Once you have picked your wood, this is the next thing to sort out, and it changes both the look of the shelf and how much it can actually hold. Floating shelves hide their fixings so the shelf seems to sit on the wall by magic. Bracket shelves wear their support on the outside, with a wooden or metal bracket underneath doing the heavy lifting. Neither is better across the board. They just suit different jobs and different rooms.

Floating shelves

The appeal is obvious the moment you see one, a clean line of timber on the wall with nothing holding it up, or nothing you can see. All the ironmongery is tucked away inside the shelf and the wall, which gives you that calm, uncluttered, modern look. The catch is that a hidden fixing has to be a strong and accurate one, so floating shelves are at their best on a solid masonry wall, or bolted into the timber studs behind plasterboard. They are happiest with ornaments, a plant or a handful of books rather than a groaning library.

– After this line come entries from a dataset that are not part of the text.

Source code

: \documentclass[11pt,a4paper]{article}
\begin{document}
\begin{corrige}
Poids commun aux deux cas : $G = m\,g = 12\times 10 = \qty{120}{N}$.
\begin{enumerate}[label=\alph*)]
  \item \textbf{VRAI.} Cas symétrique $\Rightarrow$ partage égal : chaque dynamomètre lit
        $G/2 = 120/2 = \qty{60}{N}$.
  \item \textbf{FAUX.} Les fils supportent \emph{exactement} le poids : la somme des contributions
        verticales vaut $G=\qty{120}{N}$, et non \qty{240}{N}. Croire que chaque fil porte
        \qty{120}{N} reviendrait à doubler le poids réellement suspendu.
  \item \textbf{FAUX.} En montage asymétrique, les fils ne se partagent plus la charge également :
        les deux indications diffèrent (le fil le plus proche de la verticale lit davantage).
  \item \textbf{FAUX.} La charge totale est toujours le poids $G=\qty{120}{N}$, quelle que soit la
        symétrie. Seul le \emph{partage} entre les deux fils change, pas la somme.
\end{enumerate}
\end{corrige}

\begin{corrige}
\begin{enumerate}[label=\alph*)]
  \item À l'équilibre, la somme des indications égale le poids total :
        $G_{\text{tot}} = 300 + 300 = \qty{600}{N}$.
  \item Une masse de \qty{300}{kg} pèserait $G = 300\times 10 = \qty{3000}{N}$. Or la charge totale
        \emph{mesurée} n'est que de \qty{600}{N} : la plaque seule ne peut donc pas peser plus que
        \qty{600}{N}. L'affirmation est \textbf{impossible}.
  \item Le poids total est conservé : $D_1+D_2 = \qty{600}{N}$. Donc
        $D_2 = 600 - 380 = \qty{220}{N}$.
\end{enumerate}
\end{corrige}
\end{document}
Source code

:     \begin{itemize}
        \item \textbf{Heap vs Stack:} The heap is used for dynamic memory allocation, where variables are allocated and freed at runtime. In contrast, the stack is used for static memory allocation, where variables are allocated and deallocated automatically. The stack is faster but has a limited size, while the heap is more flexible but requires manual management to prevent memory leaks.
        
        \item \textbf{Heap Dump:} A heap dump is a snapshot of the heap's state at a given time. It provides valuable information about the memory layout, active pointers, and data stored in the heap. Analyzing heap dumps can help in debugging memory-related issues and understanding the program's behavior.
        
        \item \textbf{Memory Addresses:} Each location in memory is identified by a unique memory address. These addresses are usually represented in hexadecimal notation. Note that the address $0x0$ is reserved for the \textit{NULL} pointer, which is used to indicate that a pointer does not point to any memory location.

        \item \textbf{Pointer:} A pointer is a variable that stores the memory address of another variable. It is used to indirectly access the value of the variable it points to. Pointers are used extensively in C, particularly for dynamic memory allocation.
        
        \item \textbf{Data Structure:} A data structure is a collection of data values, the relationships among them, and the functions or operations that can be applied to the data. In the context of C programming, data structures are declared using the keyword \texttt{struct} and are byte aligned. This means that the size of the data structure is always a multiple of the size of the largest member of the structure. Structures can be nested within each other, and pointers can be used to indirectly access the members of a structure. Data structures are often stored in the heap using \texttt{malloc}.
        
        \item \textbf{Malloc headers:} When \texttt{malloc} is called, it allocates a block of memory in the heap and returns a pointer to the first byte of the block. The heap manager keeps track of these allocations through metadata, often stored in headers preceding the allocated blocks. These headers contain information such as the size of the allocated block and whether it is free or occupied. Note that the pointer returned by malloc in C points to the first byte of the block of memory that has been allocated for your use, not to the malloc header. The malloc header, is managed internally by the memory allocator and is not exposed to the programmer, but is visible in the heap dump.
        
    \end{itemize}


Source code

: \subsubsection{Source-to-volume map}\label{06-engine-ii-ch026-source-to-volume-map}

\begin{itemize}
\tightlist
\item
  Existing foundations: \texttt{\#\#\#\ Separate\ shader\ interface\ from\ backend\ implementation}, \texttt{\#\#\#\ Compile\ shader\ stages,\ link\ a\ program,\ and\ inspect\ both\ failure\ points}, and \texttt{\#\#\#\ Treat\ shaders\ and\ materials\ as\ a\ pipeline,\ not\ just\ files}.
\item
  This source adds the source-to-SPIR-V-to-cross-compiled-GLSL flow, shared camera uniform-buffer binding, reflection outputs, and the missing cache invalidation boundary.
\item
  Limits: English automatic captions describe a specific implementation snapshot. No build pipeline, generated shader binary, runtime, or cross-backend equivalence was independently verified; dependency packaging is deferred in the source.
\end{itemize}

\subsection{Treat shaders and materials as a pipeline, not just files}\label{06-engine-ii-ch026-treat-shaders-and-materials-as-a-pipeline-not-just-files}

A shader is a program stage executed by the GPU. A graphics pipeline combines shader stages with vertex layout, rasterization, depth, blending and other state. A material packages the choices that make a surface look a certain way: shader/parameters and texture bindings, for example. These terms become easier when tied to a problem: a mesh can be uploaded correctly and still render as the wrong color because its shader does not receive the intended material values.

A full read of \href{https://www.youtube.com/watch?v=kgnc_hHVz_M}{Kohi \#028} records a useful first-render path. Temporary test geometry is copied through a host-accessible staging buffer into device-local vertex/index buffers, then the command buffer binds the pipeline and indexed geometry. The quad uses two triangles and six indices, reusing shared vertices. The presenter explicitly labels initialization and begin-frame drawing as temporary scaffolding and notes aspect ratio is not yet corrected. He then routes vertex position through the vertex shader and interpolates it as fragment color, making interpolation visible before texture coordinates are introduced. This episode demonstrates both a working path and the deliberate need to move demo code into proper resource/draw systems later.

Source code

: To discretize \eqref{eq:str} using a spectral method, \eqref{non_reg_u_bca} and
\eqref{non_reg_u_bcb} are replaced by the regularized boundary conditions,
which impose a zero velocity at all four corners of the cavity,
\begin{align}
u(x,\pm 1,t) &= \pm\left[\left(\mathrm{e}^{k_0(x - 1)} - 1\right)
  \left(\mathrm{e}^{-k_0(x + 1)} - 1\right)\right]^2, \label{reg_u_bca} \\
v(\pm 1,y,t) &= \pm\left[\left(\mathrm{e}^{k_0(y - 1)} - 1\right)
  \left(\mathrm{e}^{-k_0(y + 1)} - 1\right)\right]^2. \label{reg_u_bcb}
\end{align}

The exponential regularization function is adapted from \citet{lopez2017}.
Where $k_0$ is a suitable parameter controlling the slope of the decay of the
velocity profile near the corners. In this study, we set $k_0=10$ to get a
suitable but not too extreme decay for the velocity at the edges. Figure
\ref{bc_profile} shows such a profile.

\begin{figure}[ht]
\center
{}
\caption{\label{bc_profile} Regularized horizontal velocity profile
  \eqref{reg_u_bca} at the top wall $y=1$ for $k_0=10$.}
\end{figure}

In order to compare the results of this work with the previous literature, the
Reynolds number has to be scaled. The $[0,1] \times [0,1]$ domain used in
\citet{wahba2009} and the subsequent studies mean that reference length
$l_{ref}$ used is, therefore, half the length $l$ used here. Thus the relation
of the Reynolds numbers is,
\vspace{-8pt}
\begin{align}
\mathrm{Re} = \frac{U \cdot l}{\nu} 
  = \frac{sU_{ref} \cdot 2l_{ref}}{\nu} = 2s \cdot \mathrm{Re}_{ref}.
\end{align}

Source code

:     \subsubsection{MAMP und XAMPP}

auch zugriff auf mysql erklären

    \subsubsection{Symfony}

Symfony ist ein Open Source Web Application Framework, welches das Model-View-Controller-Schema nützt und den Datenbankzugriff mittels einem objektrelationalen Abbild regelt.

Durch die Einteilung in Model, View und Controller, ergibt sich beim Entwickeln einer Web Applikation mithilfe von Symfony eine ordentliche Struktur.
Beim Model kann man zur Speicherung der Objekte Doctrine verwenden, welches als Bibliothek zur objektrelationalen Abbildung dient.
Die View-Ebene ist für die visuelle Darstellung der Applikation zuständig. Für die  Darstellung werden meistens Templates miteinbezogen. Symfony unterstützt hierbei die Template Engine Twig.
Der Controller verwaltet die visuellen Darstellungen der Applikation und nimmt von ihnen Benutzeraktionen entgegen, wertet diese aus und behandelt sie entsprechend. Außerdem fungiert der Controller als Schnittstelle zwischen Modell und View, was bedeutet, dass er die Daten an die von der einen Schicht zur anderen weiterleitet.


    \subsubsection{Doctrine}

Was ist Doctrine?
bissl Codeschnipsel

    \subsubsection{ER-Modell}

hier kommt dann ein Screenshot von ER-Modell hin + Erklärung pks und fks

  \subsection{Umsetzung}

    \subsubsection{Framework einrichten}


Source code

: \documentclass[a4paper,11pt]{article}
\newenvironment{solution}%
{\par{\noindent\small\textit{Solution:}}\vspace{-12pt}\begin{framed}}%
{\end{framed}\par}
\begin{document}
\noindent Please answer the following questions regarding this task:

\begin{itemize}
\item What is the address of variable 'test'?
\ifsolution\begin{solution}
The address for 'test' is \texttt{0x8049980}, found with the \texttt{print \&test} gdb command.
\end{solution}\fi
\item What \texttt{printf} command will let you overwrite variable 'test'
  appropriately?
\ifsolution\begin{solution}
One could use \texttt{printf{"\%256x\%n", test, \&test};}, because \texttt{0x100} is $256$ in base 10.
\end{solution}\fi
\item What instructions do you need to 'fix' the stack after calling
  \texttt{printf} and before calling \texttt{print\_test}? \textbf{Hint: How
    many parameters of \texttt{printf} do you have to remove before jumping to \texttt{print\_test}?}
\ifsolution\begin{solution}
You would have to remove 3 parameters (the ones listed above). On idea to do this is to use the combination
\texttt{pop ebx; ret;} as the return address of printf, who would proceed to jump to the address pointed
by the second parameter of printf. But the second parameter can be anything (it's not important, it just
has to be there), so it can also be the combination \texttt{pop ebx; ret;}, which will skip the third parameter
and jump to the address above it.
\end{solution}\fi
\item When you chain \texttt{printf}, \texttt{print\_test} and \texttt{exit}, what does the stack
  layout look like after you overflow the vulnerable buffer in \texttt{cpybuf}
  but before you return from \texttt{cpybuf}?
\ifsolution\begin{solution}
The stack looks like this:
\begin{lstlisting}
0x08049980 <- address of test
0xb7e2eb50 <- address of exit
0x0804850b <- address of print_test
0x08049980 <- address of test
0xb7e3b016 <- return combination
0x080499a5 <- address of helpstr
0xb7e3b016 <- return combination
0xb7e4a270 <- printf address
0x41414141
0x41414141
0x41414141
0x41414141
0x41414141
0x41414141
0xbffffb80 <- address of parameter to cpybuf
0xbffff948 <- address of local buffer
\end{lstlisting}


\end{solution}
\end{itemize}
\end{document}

If that is the look you are after, have a browse of our floating shelves.

Bracket shelves

A bracket shelf makes a feature of its support instead of hiding it. That might be a chunky wooden bracket for a rustic feel, or a raw metal one for something more industrial, and either way it lets the shelf carry a good deal more weight. Brackets are also far more forgiving to fit, and they will go up on just about any wall, which is why we tend to steer people this way for anything that is going to be genuinely loaded up or used hard.

You will find them in our bracket shelves, along with the wooden and metal brackets on their own if you are building your own.

So which should you pick?

Go floating for a sleek, pared back look with lighter things on display. Go bracket when you need the strength, when you want the support to be part of the design, or when the wall you are fixing to is anything less than rock solid. And do not forget that the wood underneath matters just as much. Our take on oak versus pine is worth a read before you commit.

Everything is together in our wooden shelves collection.

A few things people ask us

Do floating shelves hold as much as bracket ones? As a rule, no. A bracket sends the weight down into the wall through a visible support, so it will take more. Keep floating shelves for lighter loads.

Are they trickier to put up? Floating ones ask for a stronger, more precise fixing because it is all hidden, so a solid wall or a good stud helps. Brackets are much more forgiving.

Will a floating shelf work on plasterboard? Only if you can get into the studs behind it. Bare plasterboard with nothing solid to bite into is a job for brackets.